Saved entries:

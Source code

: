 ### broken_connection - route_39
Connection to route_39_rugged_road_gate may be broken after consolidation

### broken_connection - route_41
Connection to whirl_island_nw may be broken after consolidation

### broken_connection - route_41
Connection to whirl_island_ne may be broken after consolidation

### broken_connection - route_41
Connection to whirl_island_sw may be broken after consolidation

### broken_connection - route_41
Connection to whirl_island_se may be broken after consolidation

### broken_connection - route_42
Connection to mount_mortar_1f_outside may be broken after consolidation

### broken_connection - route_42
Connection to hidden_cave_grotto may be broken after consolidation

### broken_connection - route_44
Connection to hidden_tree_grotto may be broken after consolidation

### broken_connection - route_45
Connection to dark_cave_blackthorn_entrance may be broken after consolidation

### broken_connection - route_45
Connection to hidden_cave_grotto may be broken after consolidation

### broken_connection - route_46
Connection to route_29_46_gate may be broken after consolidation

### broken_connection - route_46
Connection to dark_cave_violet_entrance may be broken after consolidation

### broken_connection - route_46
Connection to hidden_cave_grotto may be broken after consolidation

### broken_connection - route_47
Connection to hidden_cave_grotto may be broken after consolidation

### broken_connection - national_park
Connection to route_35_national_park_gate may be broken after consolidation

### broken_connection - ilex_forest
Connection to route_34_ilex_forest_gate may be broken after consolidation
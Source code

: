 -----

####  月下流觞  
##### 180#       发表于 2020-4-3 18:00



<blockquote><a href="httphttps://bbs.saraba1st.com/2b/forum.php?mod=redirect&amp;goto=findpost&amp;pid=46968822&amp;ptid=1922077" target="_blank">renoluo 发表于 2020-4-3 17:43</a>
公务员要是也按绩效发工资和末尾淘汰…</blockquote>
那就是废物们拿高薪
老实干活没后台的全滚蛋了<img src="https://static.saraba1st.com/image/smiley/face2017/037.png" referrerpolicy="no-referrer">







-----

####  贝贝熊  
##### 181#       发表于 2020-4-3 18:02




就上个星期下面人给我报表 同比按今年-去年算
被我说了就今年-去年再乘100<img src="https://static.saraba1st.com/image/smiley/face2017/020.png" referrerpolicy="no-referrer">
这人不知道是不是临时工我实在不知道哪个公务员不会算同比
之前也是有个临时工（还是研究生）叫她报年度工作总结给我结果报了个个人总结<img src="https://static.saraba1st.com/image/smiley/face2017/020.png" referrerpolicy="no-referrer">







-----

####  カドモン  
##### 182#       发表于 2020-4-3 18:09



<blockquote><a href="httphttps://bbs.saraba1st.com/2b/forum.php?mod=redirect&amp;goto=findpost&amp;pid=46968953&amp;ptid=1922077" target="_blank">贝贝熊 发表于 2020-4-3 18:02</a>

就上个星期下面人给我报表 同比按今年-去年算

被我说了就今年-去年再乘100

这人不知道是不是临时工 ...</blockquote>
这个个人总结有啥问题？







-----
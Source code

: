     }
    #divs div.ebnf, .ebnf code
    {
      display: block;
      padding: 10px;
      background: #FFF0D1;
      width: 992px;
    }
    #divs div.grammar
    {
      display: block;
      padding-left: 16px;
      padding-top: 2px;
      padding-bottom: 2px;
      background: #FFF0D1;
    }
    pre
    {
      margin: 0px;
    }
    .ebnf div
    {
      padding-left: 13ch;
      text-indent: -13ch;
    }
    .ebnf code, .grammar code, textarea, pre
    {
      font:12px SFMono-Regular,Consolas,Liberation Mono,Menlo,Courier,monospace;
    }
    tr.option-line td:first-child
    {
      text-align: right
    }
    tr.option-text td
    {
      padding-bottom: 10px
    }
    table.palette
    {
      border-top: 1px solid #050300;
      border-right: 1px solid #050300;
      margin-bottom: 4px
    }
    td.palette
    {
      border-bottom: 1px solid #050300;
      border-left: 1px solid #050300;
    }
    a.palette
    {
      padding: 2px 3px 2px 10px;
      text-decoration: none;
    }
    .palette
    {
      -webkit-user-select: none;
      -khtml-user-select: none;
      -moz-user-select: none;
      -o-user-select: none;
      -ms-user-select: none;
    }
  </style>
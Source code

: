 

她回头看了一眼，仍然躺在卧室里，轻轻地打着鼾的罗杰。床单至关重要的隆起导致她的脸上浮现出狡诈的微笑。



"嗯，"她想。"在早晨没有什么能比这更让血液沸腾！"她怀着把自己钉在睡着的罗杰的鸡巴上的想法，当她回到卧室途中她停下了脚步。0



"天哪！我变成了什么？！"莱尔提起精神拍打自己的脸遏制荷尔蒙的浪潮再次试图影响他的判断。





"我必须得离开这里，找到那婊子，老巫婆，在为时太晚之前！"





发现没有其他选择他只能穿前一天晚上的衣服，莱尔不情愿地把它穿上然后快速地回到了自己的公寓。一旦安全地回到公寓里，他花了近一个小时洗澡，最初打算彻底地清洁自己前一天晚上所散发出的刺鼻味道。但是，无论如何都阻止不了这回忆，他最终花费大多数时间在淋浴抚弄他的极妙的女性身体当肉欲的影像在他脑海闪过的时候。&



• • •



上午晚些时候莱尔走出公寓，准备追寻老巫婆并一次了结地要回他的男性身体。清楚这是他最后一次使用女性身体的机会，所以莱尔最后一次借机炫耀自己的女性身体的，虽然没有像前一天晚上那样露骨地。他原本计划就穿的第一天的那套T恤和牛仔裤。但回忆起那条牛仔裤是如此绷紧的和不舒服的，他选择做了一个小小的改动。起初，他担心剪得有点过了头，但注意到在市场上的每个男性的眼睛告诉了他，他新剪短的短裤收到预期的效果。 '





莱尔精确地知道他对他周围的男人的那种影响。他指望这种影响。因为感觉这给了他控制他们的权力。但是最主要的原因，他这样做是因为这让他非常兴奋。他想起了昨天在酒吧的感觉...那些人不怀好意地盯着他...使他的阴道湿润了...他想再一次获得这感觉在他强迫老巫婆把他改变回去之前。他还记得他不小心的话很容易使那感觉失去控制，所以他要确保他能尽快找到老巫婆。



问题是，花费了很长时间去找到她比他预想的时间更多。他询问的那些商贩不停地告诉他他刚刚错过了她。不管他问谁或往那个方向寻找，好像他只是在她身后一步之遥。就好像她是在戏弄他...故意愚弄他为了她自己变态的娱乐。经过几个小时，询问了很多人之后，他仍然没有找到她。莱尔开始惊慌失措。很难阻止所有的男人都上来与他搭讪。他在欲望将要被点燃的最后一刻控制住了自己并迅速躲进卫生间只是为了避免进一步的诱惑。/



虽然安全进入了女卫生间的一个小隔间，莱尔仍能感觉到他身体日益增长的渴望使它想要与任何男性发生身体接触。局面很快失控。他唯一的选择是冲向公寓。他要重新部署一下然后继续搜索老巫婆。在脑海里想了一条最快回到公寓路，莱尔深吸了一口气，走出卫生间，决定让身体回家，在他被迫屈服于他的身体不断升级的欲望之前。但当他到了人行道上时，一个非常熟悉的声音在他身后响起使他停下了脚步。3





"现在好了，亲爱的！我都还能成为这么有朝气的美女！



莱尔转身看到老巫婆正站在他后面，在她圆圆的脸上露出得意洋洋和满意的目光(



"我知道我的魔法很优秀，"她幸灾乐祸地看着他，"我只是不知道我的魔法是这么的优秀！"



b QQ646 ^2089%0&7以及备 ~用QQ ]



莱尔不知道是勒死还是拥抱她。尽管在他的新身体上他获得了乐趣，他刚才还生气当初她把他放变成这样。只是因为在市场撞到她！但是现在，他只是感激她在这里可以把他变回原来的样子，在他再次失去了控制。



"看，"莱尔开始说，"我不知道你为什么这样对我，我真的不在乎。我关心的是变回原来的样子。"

Task requirements -
The goal is a faithful transcription of every entry above.

Exercise result -
Source code

: ### broken_connection - route_39
Connection to route_39_rugged_road_gate may be broken after consolidation

### broken_connection - route_41
Connection to whirl_island_nw may be broken after consolidation

### broken_connection - route_41
Connection to whirl_island_ne may be broken after consolidation

### broken_connection - route_41
Connection to whirl_island_sw may be broken after consolidation

### broken_connection - route_41
Connection to whirl_island_se may be broken after consolidation

### broken_connection - route_42
Connection to mount_mortar_1f_outside may be broken after consolidation

### broken_connection - route_42
Connection to hidden_cave_grotto may be broken after consolidation

### broken_connection - route_44
Connection to hidden_tree_grotto may be broken after consolidation

### broken_connection - route_45
Connection to dark_cave_blackthorn_entrance may be broken after consolidation

### broken_connection - route_45
Connection to hidden_cave_grotto may be broken after consolidation

### broken_connection - route_46
Connection to route_29_46_gate may be broken after consolidation

### broken_connection - route_46
Connection to dark_cave_violet_entrance may be broken after consolidation

### broken_connection - route_46
Connection to hidden_cave_grotto may be broken after consolidation

### broken_connection - route_47
Connection to hidden_cave_grotto may be broken after consolidation

### broken_connection - national_park
Connection to route_35_national_park_gate may be broken after consolidation

### broken_connection - ilex_forest
Connection to route_34_ilex_forest_gate may be broken after consolidation
Source code

: -----

####  月下流觞  
##### 180#       发表于 2020-4-3 18:00



<blockquote><a href="httphttps://bbs.saraba1st.com/2b/forum.php?mod=redirect&amp;goto=findpost&amp;pid=46968822&amp;ptid=1922077" target="_blank">renoluo 发表于 2020-4-3 17:43</a>
公务员要是也按绩效发工资和末尾淘汰…</blockquote>
那就是废物们拿高薪
老实干活没后台的全滚蛋了<img src="https://static.saraba1st.com/image/smiley/face2017/037.png" referrerpolicy="no-referrer">







-----

####  贝贝熊  
##### 181#       发表于 2020-4-3 18:02




就上个星期下面人给我报表 同比按今年-去年算
被我说了就今年-去年再乘100<img src="https://static.saraba1st.com/image/smiley/face2017/020.png" referrerpolicy="no-referrer">
这人不知道是不是临时工我实在不知道哪个公务员不会算同比
之前也是有个临时工（还是研究生）叫她报年度工作总结给我结果报了个个人总结<img src="https://static.saraba1st.com/image/smiley/face2017/020.png" referrerpolicy="no-referrer">







-----

####  カドモン  
##### 182#       发表于 2020-4-3 18:09



<blockquote><a href="httphttps://bbs.saraba1st.com/2b/forum.php?mod=redirect&amp;goto=findpost&amp;pid=46968953&amp;ptid=1922077" target="_blank">贝贝熊 发表于 2020-4-3 18:02</a>

就上个星期下面人给我报表 同比按今年-去年算

被我说了就今年-去年再乘100

这人不知道是不是临时工 ...</blockquote>
这个个人总结有啥问题？







-----
Source code

:     }
    #divs div.ebnf, .ebnf code
    {
      display: block;
      padding: 10px;
      background: #FFF0D1;
      width: 992px;
    }
    #divs div.grammar
    {
      display: block;
      padding-left: 16px;
      padding-top: 2px;
      padding-bottom: 2px;
      background: #FFF0D1;
    }
    pre
    {
      margin: 0px;
    }
    .ebnf div
    {
      padding-left: 13ch;
      text-indent: -13ch;
    }
    .ebnf code, .grammar code, textarea, pre
    {
      font:12px SFMono-Regular,Consolas,Liberation Mono,Menlo,Courier,monospace;
    }
    tr.option-line td:first-child
    {
      text-align: right
    }
    tr.option-text td
    {
      padding-bottom: 10px
    }
    table.palette
    {
      border-top: 1px solid #050300;
      border-right: 1px solid #050300;
      margin-bottom: 4px
    }
    td.palette
    {
      border-bottom: 1px solid #050300;
      border-left: 1px solid #050300;
    }
    a.palette
    {
      padding: 2px 3px 2px 10px;
      text-decoration: none;
    }
    .palette
    {
      -webkit-user-select: none;
      -khtml-user-select: none;
      -moz-user-select: none;
      -o-user-select: none;
      -ms-user-select: none;
    }
  </style>
Source code

: 

她回头看了一眼，仍然躺在卧室里，轻轻地打着鼾的罗杰。床单至关重要的隆起导致她的脸上浮现出狡诈的微笑。



"嗯，"她想。"在早晨没有什么能比这更让血液沸腾！"她怀着把自己钉在睡着的罗杰的鸡巴上的想法，当她回到卧室途中她停下了脚步。0



"天哪！我变成了什么？！"莱尔提起精神拍打自己的脸遏制荷尔蒙的浪潮再次试图影响他的判断。





"我必须得离开这里，找到那婊子，老巫婆，在为时太晚之前！"





发现没有其他选择他只能穿前一天晚上的衣服，莱尔不情愿地把它穿上然后快速地回到了自己的公寓。一旦安全地回到公寓里，他花了近一个小时洗澡，最初打算彻底地清洁自己前一天晚上所散发出的刺鼻味道。但是，无论如何都阻止不了这回忆，他最终花费大多数时间在淋浴抚弄他的极妙的女性身体当肉欲的影像在他脑海闪过的时候。&



• • •



上午晚些时候莱尔走出公寓，准备追寻老巫婆并一次了结地要回他的男性身体。清楚这是他最后一次使用女性身体的机会，所以莱尔最后一次借机炫耀自己的女性身体的，虽然没有像前一天晚上那样露骨地。他原本计划就穿的第一天的那套T恤和牛仔裤。但回忆起那条牛仔裤是如此绷紧的和不舒服的，他选择做了一个小小的改动。起初，他担心剪得有点过了头，但注意到在市场上的每个男性的眼睛告诉了他，他新剪短的短裤收到预期的效果。 '





莱尔精确地知道他对他周围的男人的那种影响。他指望这种影响。因为感觉这给了他控制他们的权力。但是最主要的原因，他这样做是因为这让他非常兴奋。他想起了昨天在酒吧的感觉...那些人不怀好意地盯着他...使他的阴道湿润了...他想再一次获得这感觉在他强迫老巫婆把他改变回去之前。他还记得他不小心的话很容易使那感觉失去控制，所以他要确保他能尽快找到老巫婆。



问题是，花费了很长时间去找到她比他预想的时间更多。他询问的那些商贩不停地告诉他他刚刚错过了她。不管他问谁或往那个方向寻找，好像他只是在她身后一步之遥。就好像她是在戏弄他...故意愚弄他为了她自己变态的娱乐。经过几个小时，询问了很多人之后，他仍然没有找到她。莱尔开始惊慌失措。很难阻止所有的男人都上来与他搭讪。他在欲望将要被点燃的最后一刻控制住了自己并迅速躲进卫生间只是为了避免进一步的诱惑。/



虽然安全进入了女卫生间的一个小隔间，莱尔仍能感觉到他身体日益增长的渴望使它想要与任何男性发生身体接触。局面很快失控。他唯一的选择是冲向公寓。他要重新部署一下然后继续搜索老巫婆。在脑海里想了一条最快回到公寓路，莱尔深吸了一口气，走出卫生间，决定让身体回家，在他被迫屈服于他的身体不断升级的欲望之前。但当他到了人行道上时，一个非常熟悉的声音在他身后响起使他停下了脚步。3





"现在好了，亲爱的！我都还能成为这么有朝气的美女！



莱尔转身看到老巫婆正站在他后面，在她圆圆的脸上露出得意洋洋和满意的目光(



"我知道我的魔法很优秀，"她幸灾乐祸地看着他，"我只是不知道我的魔法是这么的优秀！"



b QQ646 ^2089%0&7以及备 ~用QQ ]



莱尔不知道是勒死还是拥抱她。尽管在他的新身体上他获得了乐趣，他刚才还生气当初她把他放变成这样。只是因为在市场撞到她！但是现在，他只是感激她在这里可以把他变回原来的样子，在他再次失去了控制。



"看，"莱尔开始说，"我不知道你为什么这样对我，我真的不在乎。我关心的是变回原来的样子。"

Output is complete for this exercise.